Retry-after headers are the industry-standard signal that lets integrations back off gracefully. When a client exceeds a limit, the platform returns an HTTP 429 with a Retry-After header specifying how long to wait. Well-behaved integrations — and almost all modern HTTP clients — respect this automatically. No custom logic required from the integrator; a standard client library handles the right back-off and retry without intervention. That's important: protection is only as useful as integrators' ability to live with it, and using the standard mechanism means they don't have to learn ours.
Per-endpoint limits recognize that not all API calls cost the same. A lightweight read of a single record deserves a different ceiling than a bulk create, a complex nested-filter query, or a file upload. Different endpoints carry different limits, so the overall quota is a weighted picture of actual resource use rather than a flat counter that punishes cheap requests alongside expensive ones.
Login-attempt throttling sits at the other end of the protection spectrum. Repeated failed logins against the same account or from the same source get progressively slower, which is what turns a brute-force attempt into a multi-year proposition rather than a fifteen-minute one. The mechanism applies to the web UI, to API-key authentication, and to any other entry point that challenges the user for credentials — a consistent policy across every authentication surface.
Challenge logic handles the cases where a rate limit isn't the right tool but you still want a friction step. Sensitive operations — changing a payment method, approving a large transfer, granting administrative permissions — can require a challenge (a confirmation, a second factor) before they complete. That's configured at the action level, so operators choose which operations warrant the extra step without adding friction to normal use. It's the quiet feature that makes compromised-session scenarios less catastrophic.
API-key authentication is the primary way external integrations authenticate. Keys are issued per integration and can be revoked independently, so rotating the key for one partner doesn't break the others. A dedicated validity-check endpoint lets a client verify its key without performing a real operation — useful for integration health checks and for partner portals that want to show a clear "your connection is healthy" indicator. The REST API article covers the authentication side in more detail; the relevant point here is that protection and authentication are layered, not intertwined, so each can be adjusted without affecting the other.
Approaching-limit notifications are what keep tenant admins ahead of problems rather than behind them. When a tenant's usage is climbing toward its limit, the platform emails the administrators with enough notice to act — to review the integration that's driving the traffic, to raise the ceiling if it's a legitimate workload, or to identify a runaway process. Most tenants never hit their limits in practice; the ones that do usually do so because something changed — a new partner integration, an accidental infinite loop, a spike in customer traffic — and the notification catches that change before it becomes a 429 storm.
Rate-limit clearing gives administrators a recovery tool when a limit has been hit for a legitimate reason.
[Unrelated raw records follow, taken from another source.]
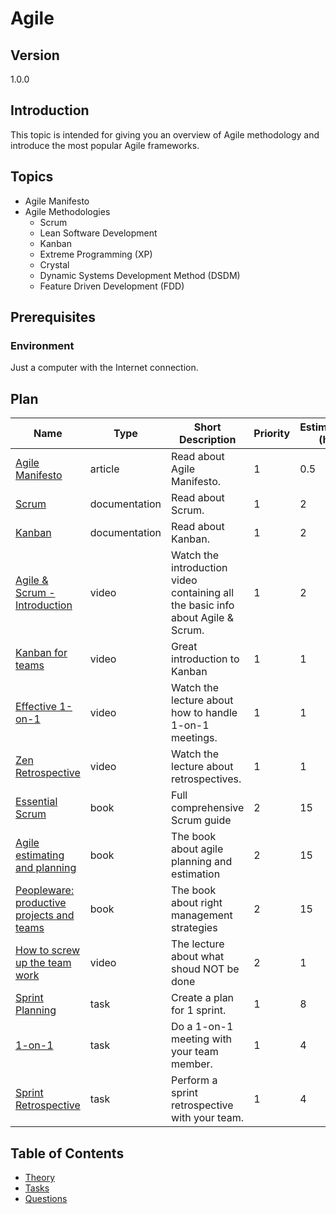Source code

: # Agile

## Version

1.0.0

## Introduction

This topic is intended for giving you an overview of Agile methodology and introduce the most popular Agile
frameworks.

## Topics

* Agile Manifesto
* Agile Methodologies
  * Scrum
  * Lean Software Development
  * Kanban
  * Extreme Programming (XP)
  * Crystal
  * Dynamic Systems Development Method (DSDM)
  * Feature Driven Development (FDD)

## Prerequisites

### Environment

Just a computer with the Internet connection.

## Plan

| Name                                                                                             | Type          | Short Description                                                               | Priority | Estimation (h) |
| ------------------------------------------------------------------------------------------------ | ------------- | ------------------------------------------------------------------------------- | -------- | -------------- |
| [Agile Manifesto](https://agilemanifesto.org/iso/en/manifesto.html)                              | article       | Read about Agile Manifesto.                                                     | 1        | 0.5            |
| [Scrum](https://www.atlassian.com/agile/scrum)                                                   | documentation | Read about Scrum.                                                               | 1        | 2              |
| [Kanban](https://www.atlassian.com/agile/kanban)                                                 | documentation | Read about Kanban.                                                              | 1        | 2              |
| [Agile & Scrum - Introduction](https://www.youtube.com/watch?v=2uFA3f74D0Q)                      | video         | Watch the introduction video containing all the basic info about Agile & Scrum. | 1        | 2              |
| [Kanban for teams](https://www.youtube.com/watch?v=vkDJ49zhQkg)                                  | video         | Great introduction to Kanban                                                    | 1        | 1              |
| [Effective 1-on-1](https://www.youtube.com/watch?v=oWNgix2sNJ8)                                  | video         | Watch the lecture about how to handle 1-on-1 meetings.                          | 1        | 1              |
| [Zen Retrospective](https://www.youtube.com/watch?v=nuCBH65VQKY)                                 | video         | Watch the lecture about retrospectives.                                         | 1        | 1              |
| [Essential Scrum](https://github.com/manish-old/ebooks-2/raw/master/essential-scrum-a-practical-guide-to-the-most-popular-agile-process.9780137043293.57714.pdf)                                                        | book          | Full comprehensive Scrum guide                                                  | 2        | 15             |
| [Agile estimating and planning](http://maxima-library.org/component/maxlib/b/454913?format=read) | book          | The book about agile planning and estimation                                    | 2        | 15             |
| [Peopleware: productive projects and teams](http://www.e-reading.club/book.php?book=21492)       | book          | The book about right management strategies                                      | 2        | 15             |
| [How to screw up the team work](https://www.youtube.com/watch?v=2yG1MUf2boc)                     | video         | The lecture about what shoud NOT be done                                        | 2        | 1              |
| [Sprint Planning](./tasks/sprint-planning/readme.md)                                             | task          | Create a plan for 1 sprint.                                                     | 1        | 8              |
| [1-on-1](./tasks/1-on-1/readme.md)                                                               | task          | Do a 1-on-1 meeting with your team member.                                      | 1        | 4              |
| [Sprint Retrospective](./tasks/retro/readme.md)                                                  | task          | Perform a sprint retrospective with your team.                                  | 1        | 4              |

## Table of Contents

* [Theory](./theory/readme.md)
* [Tasks](./tasks/readme.md)
* [Questions](./questions/readme.md)
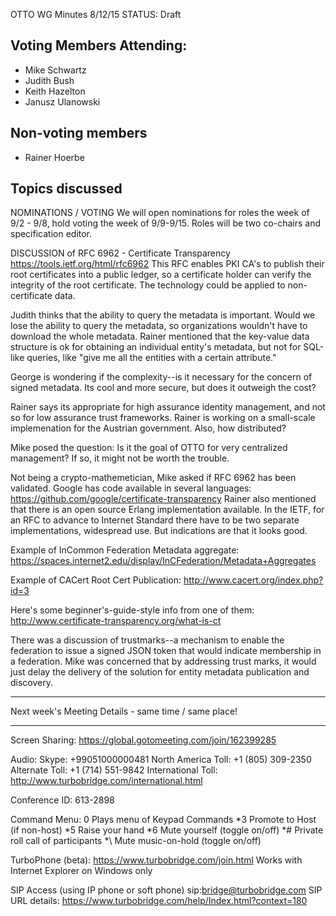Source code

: OTTO WG Minutes 8/12/15
STATUS: Draft

## Voting Members Attending:
- Mike Schwartz
- Judith Bush
- Keith Hazelton
- Janusz Ulanowski

## Non-voting members
- Rainer Hoerbe


## Topics discussed

NOMINATIONS / VOTING
We will open nominations for roles the week of 9/2 - 9/8, hold voting the week of 9/9-9/15.
Roles will be two co-chairs and specification editor.

DISCUSSION of RFC 6962 - Certificate Transparency https://tools.ietf.org/html/rfc6962
This RFC enables PKI CA's to publish their root certificates into a public ledger, so a
certificate holder can verify the integrity of the root certificate. The technology could be
applied to non-certificate data.

Judith thinks that the ability to query the metadata is important. Would we lose the ability to query
the metadata, so organizations wouldn't have to download the whole metadata. Rainer mentioned that the
key-value data structure is ok for obtaining an individual entity's metadata, but not for SQL-like
queries, like "give me all the entities with a certain attribute."

George is wondering if the complexity--is it necessary for the concern of signed metadata. Its cool
and more secure, but does it outweigh the cost?

Rainer says its appropriate for high assurance identity management, and not so for low assurance
trust frameworks. Rainer is working on a small-scale implemenation for the Austrian government.
Also, how distributed?

Mike posed the question: Is it the goal of OTTO for very centralized management? If so, it might
not be worth the trouble.

Not being a crypto-mathemetician, Mike asked if RFC 6962 has been validated. Google has code
available in several languages: https://github.com/google/certificate-transparency
Rainer also mentioned that there is an open source Erlang implementation available. In the IETF,
for an RFC to advance to Internet Standard there have to be two separate implementations, widespread use.
But indications are that it looks good.

Example of InCommon Federation Metadata aggregate:
 https://spaces.internet2.edu/display/InCFederation/Metadata+Aggregates

Example of CACert Root Cert Publication:
   http://www.cacert.org/index.php?id=3

Here's some beginner's-guide-style info from one of them:
  http://www.certificate-transparency.org/what-is-ct

There was a discussion of trustmarks--a mechanism to enable the federation to issue a signed JSON token
that would indicate membership in a federation. Mike was concerned that by addressing trust marks, it
would just delay the delivery of the solution for entity metadata publication and discovery.


-------------------------------------------------------------------------------------

Next week's Meeting Details - same time / same place!

-------------------------------------------------------------------------------------

Screen Sharing: https://global.gotomeeting.com/join/162399285

Audio: Skype: +99051000000481
North America Toll: +1 (805) 309-2350
Alternate Toll: +1 (714) 551-9842
International Toll: http://www.turbobridge.com/international.html

Conference ID: 613-2898

Command Menu: 0 Plays menu of Keypad Commands *3 Promote to Host (if non-host) *5 Raise your hand *6 Mute yourself 
(toggle on/off) *# Private roll call of participants *\ Mute music-on-hold (toggle on/off)

TurboPhone (beta): https://www.turbobridge.com/join.html Works with Internet Explorer on Windows only

SIP Access (using IP phone or soft phone) sip:bridge@turbobridge.com
SIP URL details: https://www.turbobridge.com/help/Index.html?context=180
A sudden, unexpected spike — a product launch, a migration, a bulk import — may legitimately exceed the tenant's normal allowance. An admin can clear the current counter to restore immediate capacity, and separately raise the limit if the new usage represents a lasting change. Clearing the counter is an explicit operation with a clear audit trail, not a quiet override — which keeps the mechanism honest.
CORS handling is the practical detail that matters for browser-based integrations. Front-end code running in a customer's own domain can call the API directly when configured to do so, with a controlled origin whitelist on the tenant side. For simple public-facing integrations — a widget on a marketing site, a small dashboard, a partner-portal front end — this is what makes direct API use possible without a backend proxy.
Protection is one of those features that's most valuable when it's invisible. Well-tuned limits that integrators never hit. Throttling that quietly slows brute-force attempts to nothing. Notifications that catch unusual usage before it becomes a problem. The goal is an API that stays available and responsive for every legitimate caller, without either losing its teeth for misbehavior or being painful for the integrations doing things right. That balance is the whole design, and it's what makes the API genuinely safe to open up — not just safe to document.